Foot: pas de stars ni de favoris chez les messieurs aux JO-2020, les Américaines en imposent

Arrivée d’André-Pierre Gignac et des autres membres de l’équipe de France à l’aéroport de Narita, au Japon, le 17 juillet 2021
Par Stanislas TOUCHOT / © 2021 AFP

Posé au beau milieu d’un calendrier international surchargé et hors des dates Fifa qui obligent les clubs à libérer leurs joueurs, le tournoi olympique de football n’a pas attiré de grandes stars à la différence du tournoi féminin qui débute mercredi et pourrait revenir aux Américaines, emmenées par l’incontournable Megan Rapinoe.

Neymar, Salah, Mbappé… Eux et d’autres stars du ballon rond ont à un moment ou à un autre dit qu’ils aimeraient aller à Tokyo disputer les JO. Mais aucun ne sera finalement au Japon, rattrapés au bout d’une saison épuisante par les intérêts de leurs clubs, que rien ne contraignait à les laisser partir.

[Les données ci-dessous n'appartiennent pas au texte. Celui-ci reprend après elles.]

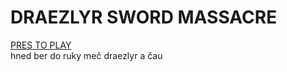 # DRAEZLYR SWORD MASSACRE
[PRES TO PLAY](https://deesdav.github.io/draezlyr/)
<br>
hned ber do ruky meč draezlyr a čau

L’équipe de France est l’un des symboles de ce bras de fer entre clubs et sélection. Le coach des Bleus Sylvain Ripoll aurait aimé ainsi emmener Eduardo Camavinga, Jonathan Ikoné ou Aurélien Tchouaméni. Il est finalement parti avec Alexis Beka Beka (Caen/Ligue 2), Enzo Le Fée (Lorient) ou Ismaël Doukouré (Valenciennes/L2).

Versés dans le groupe A avec le Japon, ambitieux pays-hôte, l’Afrique du Sud, dont deux joueurs et un membre du staff, positifs au Covid-19, ont été placés à l’isolement à leur arrivée au Village olympique, et le Mexique, les Français ont tout de même des arguments avec le champion du monde Florian Thauvin et l’ancien international André-Pierre Gignac, tous deux retenus parmi les trois joueurs de plus de 23 ans autorisés.

Champion olympique en titre, le Brésil aura comme principale tête d’affiche l’immortel Dani Alves (38 ans), qui cherchera à ajouter un sacre olympique à son incroyable palmarès, le plus riche du football mondial.

Les Américaines favorites

L’hétérogénéité des effectifs retenus rend difficile de dégager un favori parmi les 16 équipes du tournoi masculin, mais l’Espagne pourrait tirer son épingle du jeu, avec plusieurs joueurs ayant participé à l’Euro, comme le gardien Unai Simon, les attaquants Dani Olmo et Mikel Oyarzabal, ou le talentueux milieu Pedri.

Chez les femmes en revanche, une équipe se dégage très nettement, celle des Etats-Unis, double championne du monde en titre et quatre fois championne olympique.

Comme si leur palmarès ne suffisait pas, les Américaines ont en plus une revanche à prendre. Au moins finalistes lors des cinq premières éditions du tournoi olympique féminin (quatre titres et une finale), elles ont chuté dès les quarts de finale en 2016 à Rio. C’était face à la Suède, qui sera justement leur premier adversaire dans le groupe G, dès le 21 juillet à Tokyo.

Pour aller au bout de sa mission médaille d’or, “Team USA” comptera comme d’habitude sur ses attaquantes, comme Megan Rapinoe et Alex Morgan, dont la fille est née en mai 2020 et qui n’aurait pas été là sans le report des JO.

Les deux méga-stars disputeront au Japon leurs troisièmes JO. Pour leurs coéquipières Carli Lloyd et Tobin Heath, ce seront même les quatrièmes.